WHAT TO DO
In the listing below, start your output at the line with "And so as to" and end it after the line with "This is a specimen", copying every line exactly.

RECORDS FOR PROCESSING
== Segment start ==

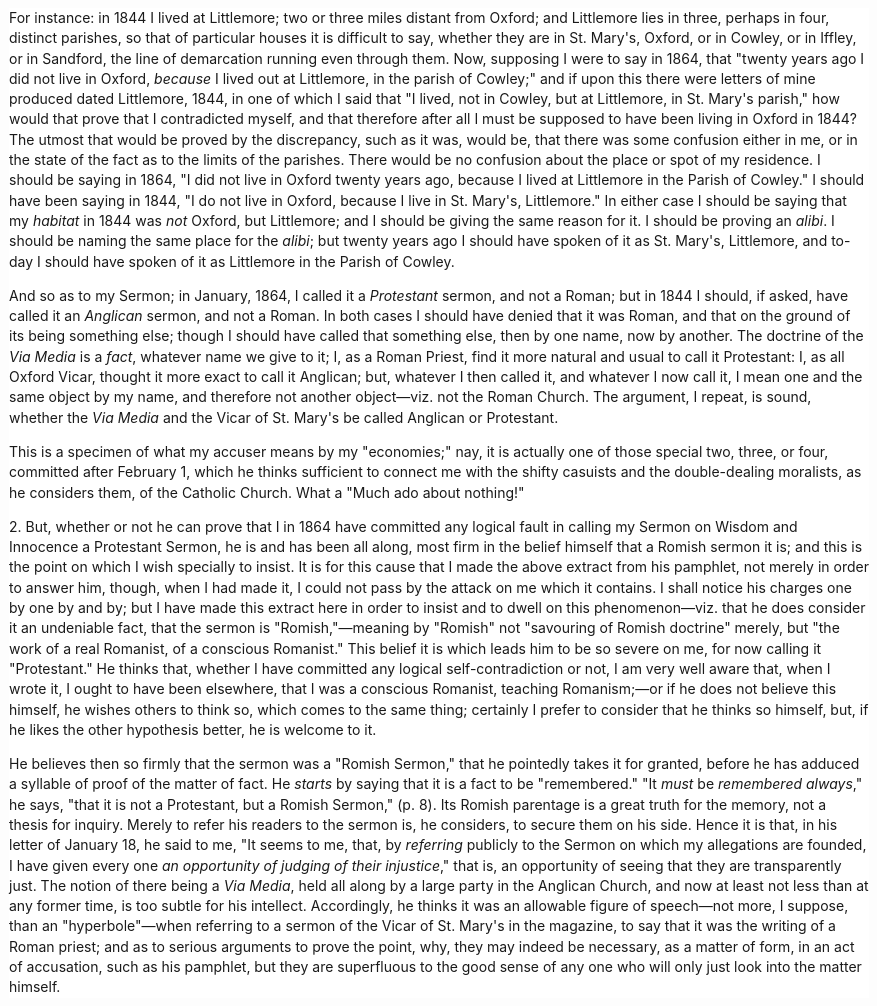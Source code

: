 For instance: in 1844 I lived at Littlemore; two or three miles distant from Oxford; and Littlemore lies in three, perhaps in four, distinct parishes, so that of particular houses it is difficult to say, whether they are in St. Mary's, Oxford, or in Cowley, or in Iffley, or in Sandford, the line of demarcation running even through them. Now, supposing I were to say in 1864, that "twenty years ago I did not live in Oxford, _because_ I lived out at Littlemore, in the parish of Cowley;" and if upon this there were letters of mine produced dated Littlemore, 1844, in one of which I said that "I lived, not in Cowley, but at Littlemore, in St. Mary's parish," how would that prove that I contradicted myself, and that therefore after all I must be supposed to have been living in Oxford in 1844? The utmost that would be proved by the discrepancy, such as it was, would be, that there was some confusion either in me, or in the state of the fact as to the limits of the parishes. There would be no confusion about the place or spot of my residence. I should be saying in 1864, "I did not live in Oxford twenty years ago, because I lived at Littlemore in the Parish of Cowley." I should have been saying in 1844, "I do not live in Oxford, because I live in St. Mary's, Littlemore." In either case I should be saying that my _habitat_ in 1844 was _not_ Oxford, but Littlemore; and I should be giving the same reason for it. I should be proving an _alibi_. I should be naming the same place for the _alibi_; but twenty years ago I should have spoken of it as St. Mary's, Littlemore, and to-day I should have spoken of it as Littlemore in the Parish of Cowley.

And so as to my Sermon; in January, 1864, I called it a _Protestant_ sermon, and not a Roman; but in 1844 I should, if asked, have called it an _Anglican_ sermon, and not a Roman. In both cases I should have denied that it was Roman, and that on the ground of its being something else; though I should have called that something else, then by one name, now by another. The doctrine of the _Via Media_ is a _fact_, whatever name we give to it; I, as a Roman Priest, find it more natural and usual to call it Protestant: I, as all Oxford Vicar, thought it more exact to call it Anglican; but, whatever I then called it, and whatever I now call it, I mean one and the same object by my name, and therefore not another object—viz. not the Roman Church. The argument, I repeat, is sound, whether the _Via Media_ and the Vicar of St. Mary's be called Anglican or Protestant.

This is a specimen of what my accuser means by my "economies;" nay, it is actually one of those special two, three, or four, committed after February 1, which he thinks sufficient to connect me with the shifty casuists and the double-dealing moralists, as he considers them, of the Catholic Church. What a "Much ado about nothing!"

2\. But, whether or not he can prove that I in 1864 have committed any logical fault in calling my Sermon on Wisdom and Innocence a Protestant Sermon, he is and has been all along, most firm in the belief himself that a Romish sermon it is; and this is the point on which I wish specially to insist. It is for this cause that I made the above extract from his pamphlet, not merely in order to answer him, though, when I had made it, I could not pass by the attack on me which it contains. I shall notice his charges one by one by and by; but I have made this extract here in order to insist and to dwell on this phenomenon—viz. that he does consider it an undeniable fact, that the sermon is "Romish,"—meaning by "Romish" not "savouring of Romish doctrine" merely, but "the work of a real Romanist, of a conscious Romanist." This belief it is which leads him to be so severe on me, for now calling it "Protestant." He thinks that, whether I have committed any logical self-contradiction or not, I am very well aware that, when I wrote it, I ought to have been elsewhere, that I was a conscious Romanist, teaching Romanism;—or if he does not believe this himself, he wishes others to think so, which comes to the same thing; certainly I prefer to consider that he thinks so himself, but, if he likes the other hypothesis better, he is welcome to it.

He believes then so firmly that the sermon was a "Romish Sermon," that he pointedly takes it for granted, before he has adduced a syllable of proof of the matter of fact. He _starts_ by saying that it is a fact to be "remembered." "It _must_ be _remembered always_," he says, "that it is not a Protestant, but a Romish Sermon," (p. 8). Its Romish parentage is a great truth for the memory, not a thesis for inquiry. Merely to refer his readers to the sermon is, he considers, to secure them on his side. Hence it is that, in his letter of January 18, he said to me, "It seems to me, that, by _referring_ publicly to the Sermon on which my allegations are founded, I have given every one _an opportunity of judging of their injustice_," that is, an opportunity of seeing that they are transparently just. The notion of there being a _Via Media_, held all along by a large party in the Anglican Church, and now at least not less than at any former time, is too subtle for his intellect. Accordingly, he thinks it was an allowable figure of speech—not more, I suppose, than an "hyperbole"—when referring to a sermon of the Vicar of St. Mary's in the magazine, to say that it was the writing of a Roman priest; and as to serious arguments to prove the point, why, they may indeed be necessary, as a matter of form, in an act of accusation, such as his pamphlet, but they are superfluous to the good sense of any one who will only just look into the matter himself.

== Segment end ==

REPLY TO THE EXERCISE
And so as to my Sermon; in January, 1864, I called it a _Protestant_ sermon, and not a Roman; but in 1844 I should, if asked, have called it an _Anglican_ sermon, and not a Roman. In both cases I should have denied that it was Roman, and that on the ground of its being something else; though I should have called that something else, then by one name, now by another. The doctrine of the _Via Media_ is a _fact_, whatever name we give to it; I, as a Roman Priest, find it more natural and usual to call it Protestant: I, as all Oxford Vicar, thought it more exact to call it Anglican; but, whatever I then called it, and whatever I now call it, I mean one and the same object by my name, and therefore not another object—viz. not the Roman Church. The argument, I repeat, is sound, whether the _Via Media_ and the Vicar of St. Mary's be called Anglican or Protestant.

This is a specimen of what my accuser means by my "economies;" nay, it is actually one of those special two, three, or four, committed after February 1, which he thinks sufficient to connect me with the shifty casuists and the double-dealing moralists, as he considers them, of the Catholic Church. What a "Much ado about nothing!"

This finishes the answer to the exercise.